Article published in Rome News Tribune 01/27/11

DNR board rejects calls to toughen interbasin transfer rule

byWalter Jones, Morris News Service


ATLANTA— In a defeat for many downstream communities, the Natural Resources Board voted unanimously Wednesday for a rule that will tighten the way the Environmental Protection Division issues permits for interbasin transfers of water but not go as far as environmentalists and downstream civic groups wanted.

Advocates for a stricter rule fear that metro Atlanta will slurp up water from distant river basins and hog the economic benefits that would have flowed otherwise to places like Augusta, Athens, Savannah and Rome.

The rule, a recommendation from the stakeholder groups that drafted the framework for the statewide water-management plan, lists factors for consideration in the granting of new withdrawal permits that result in moving water from one river basin and discharging it into another. The main factors are the environmental and economic impacts during droughts for both the donor basin and the receiving basin.

Environmentalists say the rule is a step in the right direction but that it ought to apply to the renewal of existing permits, not just new ones. They also argue that it should mandate consideration of the listed factors rather than make them discretionary.

It’s a question of word choice, said Joe Cook, executive director of the Coosa River Basin Initiative.

The rule merely suggests the EPD consider the impact of a new water transfer on the community losing the water to another basin. There also is no provision to review the transfers already occurring.

Cook had hoped the language would say that the EPD “shall” consider those factors rather than “should.”

“It makes the appeals

process virtually impossible,” Cook said. “And it gives them the flexibility to disregard the criteria.”

But Sen. Ross Tolleson, chairman of the Senate Natural Resources Committee, said jobs depend on the director being able to adjust to different circumstances.

“We’re giving the flexibility to the EPD to make sure we continue to have business development in the state of Georgia,” he said.

Cook called Wednesday’s vote a “bad decision” and said board members ignored more than 1,000 e‑mails that were sent on the issue. “It’s a mockery of the public comment process,” he said.

Several legislators from downstream districts have vowed to renew legislative efforts to block the rule from taking effect.

Rep. Quincy Murphy, D-Augusta, reached after the vote, said the legislation is now likely. “I would like to see legislation that said there shall be definite guidelines,” he said.
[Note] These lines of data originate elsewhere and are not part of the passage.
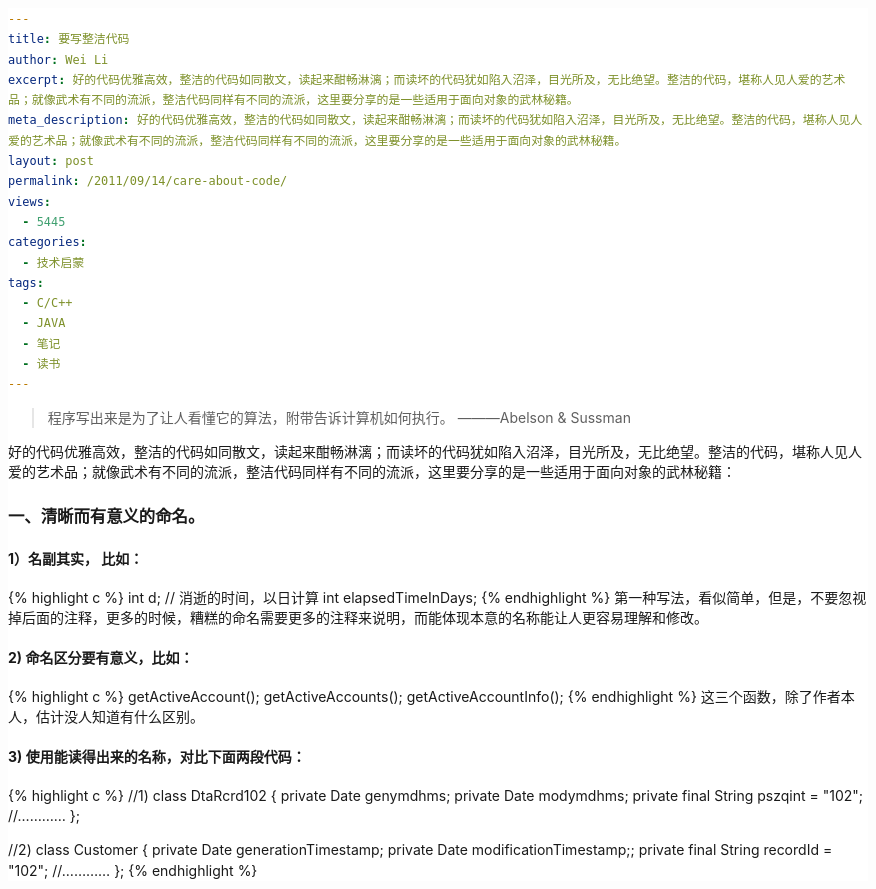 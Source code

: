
 ```yaml
---
title: 要写整洁代码
author: Wei Li
excerpt: 好的代码优雅高效，整洁的代码如同散文，读起来酣畅淋漓；而读坏的代码犹如陷入沼泽，目光所及，无比绝望。整洁的代码，堪称人见人爱的艺术品；就像武术有不同的流派，整洁代码同样有不同的流派，这里要分享的是一些适用于面向对象的武林秘籍。
meta_description: 好的代码优雅高效，整洁的代码如同散文，读起来酣畅淋漓；而读坏的代码犹如陷入沼泽，目光所及，无比绝望。整洁的代码，堪称人见人爱的艺术品；就像武术有不同的流派，整洁代码同样有不同的流派，这里要分享的是一些适用于面向对象的武林秘籍。
layout: post
permalink: /2011/09/14/care-about-code/
views:
  - 5445
categories:
  - 技术启蒙
tags:
  - C/C++
  - JAVA
  - 笔记
  - 读书
---
```

>程序写出来是为了让人看懂它的算法，附带告诉计算机如何执行。
>———Abelson & Sussman

好的代码优雅高效，整洁的代码如同散文，读起来酣畅淋漓；而读坏的代码犹如陷入沼泽，目光所及，无比绝望。整洁的代码，堪称人见人爱的艺术品；就像武术有不同的流派，整洁代码同样有不同的流派，这里要分享的是一些适用于面向对象的武林秘籍：

### 一、清晰而有意义的命名。

#### 1）名副其实， 比如：

{% highlight c %}
int d; // 消逝的时间，以日计算
int elapsedTimeInDays;
{% endhighlight %}
第一种写法，看似简单，但是，不要忽视掉后面的注释，更多的时候，糟糕的命名需要更多的注释来说明，而能体现本意的名称能让人更容易理解和修改。

#### 2) 命名区分要有意义，比如：
{% highlight c %}
getActiveAccount();
getActiveAccounts();
getActiveAccountInfo();
{% endhighlight %}
这三个函数，除了作者本人，估计没人知道有什么区别。

#### 3) 使用能读得出来的名称，对比下面两段代码：

{% highlight c %}
//1)
class DtaRcrd102 {
    private Date genymdhms;
    private Date modymdhms;
    private final String pszqint = "102";
    //…………
};
 
//2)
class Customer {
    private Date generationTimestamp;
    private Date modificationTimestamp;;
    private final String recordId = "102";
    //…………
};
{% endhighlight %}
Rep. Doug McKillip, R-Athens, who authored a failed amendment to inject the tougher wording last year as an attachment to a related bill, said he’ll support any other lawmaker’s efforts for stricter wording. Still, he said, the rule that passed will be better than nothing.

“While I would prefer ‘shall’ instead of ‘should,’ I am still pleased that the board would include the language in some form,” he said.

Rome City Manager John Bennett agreed. “It’s a step in the right decision,” Bennett said.

Rep. Tom McCall, R-Elberton, the author of last year’s unsuccessful bill with the more restrictive wording, didn’t return messages seeking to learn if he will introduce his measure again.

McCall has said the matter is urgent because after the 2012 elections, metro Atlanta will have gained legislative seats lost by South Georgia as a result of redistricting.